4.1 Experimental Setup
4.1.1 Dataset
The datasets we used in the following experiments are SVHN and CIFAR-10. For SVHN,
it has 99289 images of digits from 0 to 9. In our experiments, the size of training set,
validation set and testing set is 65932, 7325 and 26032, respectively. For CIFAR-10, it
contains 60000 images in 10 classes, which consist of airplane, automobile, bird, cat, deer,
dog, frog, horse, ship and truck. And the size of training set, validation set and testing set
are 45000, 5000, and 10000, respectively. Besides, the images in both datasets are RGB
images with a resolution of 32 by 32. Compared with SVHN, CIFAR-10 is more challenging
for DNNs to learn.
4.1.2 Evaluated DNNs
The DNNs evaluated in our experiments are LeNet-A, SpArSeNet-A and SonicNet-A,
which are the adapted versions of three lightweight DNNs suitable for resource-constrained
MCUs, i.e., LeNet [11], SpArSeNet [4] and SonicNet [5], respectively. The details of these
17
DNNs are listed in Table 1. MS represents the model size of the DNN while WM denotes
its working memory. # Filters records the number of filters for each convolution layer and
kernel shape records the shape of the square kernels of the corresponding filters. Note that
all of the convolution layers of the evaluated DNNs use valid padding with a stride equal
to 1. Pool position is a list of the placement of pooling layers, i.e., the indices of the
convolution layers followed by the pooling layers. FC config provides the list of the size of
output features of fully connected layers, which are placed after the series of convolution
layers and pooling layers. For example, LeNet-A has two convolution layers. Both of them
have 5× 5 kernels. The first layer has 6 filters while the second one has 32 filters. They are
both followed by a pooling layer. Note that only the second pooling layer of LeNet-A uses
global average pooling. The other pooling layers of the evaluated DNNs use max-pooling
by default. LeNet-A has three fully connected layers after all the convolution and pooling
layers. And the size of output features of them is 120, 84, 10, respectively. Moreover, the
weights and the activation values of these three DNNs are all quantized to one byte under
Arm configuration in Pytorch. In addition, the evaluated DNNs are implemented in Pytorch
and trained on a single Nvidia RTX 2080 Ti GPU.

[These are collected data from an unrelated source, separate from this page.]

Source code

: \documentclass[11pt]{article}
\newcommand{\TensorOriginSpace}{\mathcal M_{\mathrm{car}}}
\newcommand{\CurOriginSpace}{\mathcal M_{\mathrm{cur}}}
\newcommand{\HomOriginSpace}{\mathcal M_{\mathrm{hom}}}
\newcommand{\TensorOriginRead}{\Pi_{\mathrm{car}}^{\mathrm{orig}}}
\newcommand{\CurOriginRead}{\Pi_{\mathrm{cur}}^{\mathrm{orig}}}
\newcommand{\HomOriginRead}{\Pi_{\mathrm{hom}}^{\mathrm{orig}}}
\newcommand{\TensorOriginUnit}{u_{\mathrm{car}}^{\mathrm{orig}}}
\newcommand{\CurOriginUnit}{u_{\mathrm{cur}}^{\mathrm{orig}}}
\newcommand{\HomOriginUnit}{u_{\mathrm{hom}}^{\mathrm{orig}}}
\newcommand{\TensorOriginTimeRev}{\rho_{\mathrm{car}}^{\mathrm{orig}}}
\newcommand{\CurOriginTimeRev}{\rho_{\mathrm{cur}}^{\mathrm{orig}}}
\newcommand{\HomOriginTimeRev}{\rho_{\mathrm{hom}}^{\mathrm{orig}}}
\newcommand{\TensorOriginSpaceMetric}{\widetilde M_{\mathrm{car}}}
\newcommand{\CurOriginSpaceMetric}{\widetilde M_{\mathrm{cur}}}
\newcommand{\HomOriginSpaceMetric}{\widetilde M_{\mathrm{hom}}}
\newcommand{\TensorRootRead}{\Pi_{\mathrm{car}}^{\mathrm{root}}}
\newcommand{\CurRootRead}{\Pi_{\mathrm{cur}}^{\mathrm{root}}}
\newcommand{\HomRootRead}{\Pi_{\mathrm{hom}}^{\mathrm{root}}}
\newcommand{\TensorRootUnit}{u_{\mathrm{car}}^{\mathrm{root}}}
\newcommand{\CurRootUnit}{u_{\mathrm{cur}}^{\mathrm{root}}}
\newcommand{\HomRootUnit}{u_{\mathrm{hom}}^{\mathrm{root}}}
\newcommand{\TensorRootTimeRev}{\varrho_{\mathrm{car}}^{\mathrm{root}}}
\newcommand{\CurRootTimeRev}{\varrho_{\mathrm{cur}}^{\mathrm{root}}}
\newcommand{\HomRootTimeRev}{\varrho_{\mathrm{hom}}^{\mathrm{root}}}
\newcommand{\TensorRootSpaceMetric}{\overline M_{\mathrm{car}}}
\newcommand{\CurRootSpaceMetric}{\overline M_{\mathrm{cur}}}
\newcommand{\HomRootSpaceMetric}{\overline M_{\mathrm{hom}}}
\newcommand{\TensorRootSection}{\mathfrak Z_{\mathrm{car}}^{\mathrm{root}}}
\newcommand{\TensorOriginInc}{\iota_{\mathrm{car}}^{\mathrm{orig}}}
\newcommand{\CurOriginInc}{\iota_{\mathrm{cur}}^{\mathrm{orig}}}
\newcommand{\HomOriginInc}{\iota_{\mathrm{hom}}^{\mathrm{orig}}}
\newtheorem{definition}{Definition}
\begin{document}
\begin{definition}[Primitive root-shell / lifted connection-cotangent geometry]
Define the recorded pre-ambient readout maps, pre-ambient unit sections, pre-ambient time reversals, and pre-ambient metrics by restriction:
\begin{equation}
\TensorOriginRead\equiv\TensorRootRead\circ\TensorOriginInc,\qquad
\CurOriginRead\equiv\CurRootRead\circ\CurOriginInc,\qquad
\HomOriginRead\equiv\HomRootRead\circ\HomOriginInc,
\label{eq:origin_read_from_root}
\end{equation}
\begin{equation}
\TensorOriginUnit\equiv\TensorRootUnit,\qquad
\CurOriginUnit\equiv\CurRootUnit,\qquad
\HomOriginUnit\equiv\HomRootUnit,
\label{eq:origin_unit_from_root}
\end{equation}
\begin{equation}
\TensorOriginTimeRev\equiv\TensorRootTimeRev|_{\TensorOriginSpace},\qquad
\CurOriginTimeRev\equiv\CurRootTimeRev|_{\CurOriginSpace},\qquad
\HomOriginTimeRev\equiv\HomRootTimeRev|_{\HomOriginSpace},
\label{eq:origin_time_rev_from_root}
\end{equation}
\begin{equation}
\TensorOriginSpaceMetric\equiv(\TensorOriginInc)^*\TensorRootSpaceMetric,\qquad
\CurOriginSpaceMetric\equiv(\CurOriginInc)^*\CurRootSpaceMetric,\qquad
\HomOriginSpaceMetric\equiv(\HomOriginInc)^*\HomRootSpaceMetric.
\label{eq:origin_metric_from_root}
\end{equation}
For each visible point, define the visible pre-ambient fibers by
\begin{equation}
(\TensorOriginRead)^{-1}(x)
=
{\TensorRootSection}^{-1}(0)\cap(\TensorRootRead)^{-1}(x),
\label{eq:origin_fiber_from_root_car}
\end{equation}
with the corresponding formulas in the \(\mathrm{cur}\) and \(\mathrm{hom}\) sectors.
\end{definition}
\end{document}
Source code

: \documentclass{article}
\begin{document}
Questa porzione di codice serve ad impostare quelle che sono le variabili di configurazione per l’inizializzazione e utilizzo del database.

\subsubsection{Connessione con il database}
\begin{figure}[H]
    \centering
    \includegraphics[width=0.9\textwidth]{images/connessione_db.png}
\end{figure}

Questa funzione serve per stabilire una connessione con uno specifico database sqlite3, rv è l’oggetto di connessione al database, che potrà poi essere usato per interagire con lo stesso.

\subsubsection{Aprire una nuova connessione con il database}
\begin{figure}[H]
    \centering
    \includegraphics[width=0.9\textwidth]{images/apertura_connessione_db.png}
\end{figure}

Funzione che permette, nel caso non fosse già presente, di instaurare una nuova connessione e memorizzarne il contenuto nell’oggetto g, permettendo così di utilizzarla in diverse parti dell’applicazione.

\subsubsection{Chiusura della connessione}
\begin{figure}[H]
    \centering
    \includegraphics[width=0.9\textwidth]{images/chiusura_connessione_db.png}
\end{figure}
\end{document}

Table 1: Configuration of Evaluated DNNs
Network MS (KB) WM (KB) # Filters Kernel Shape Pool Position FC Config
LeNet-A 19.79 4.59 [6, 32] [5, 5] [1, 2] [120, 84, 10]
SpArSeNet-A 24.33 15.74 [9, 11, 17, 39] [3, 4, 1, 5] [2, 4] [10]
SonicNet-A 60.17 15.31 [20, 80] [5, 5] [1, 2] [10]
4.1.3 Baseline
According to Chapter 2, static structured pruning and quantization could also effectively
reduce the working memory of DNNs on resource-constrained MCUs. Since we have already
quantized the DNNs to one byte in our experiments, only static structured pruning could
reduce working memory further. Therefore, we implemented the method in [12] as the
baseline. Note that in [12], the layers to prune are decided manually since the goal of their
18
work is to reduce the computational cost and there is no memory constraint in their work.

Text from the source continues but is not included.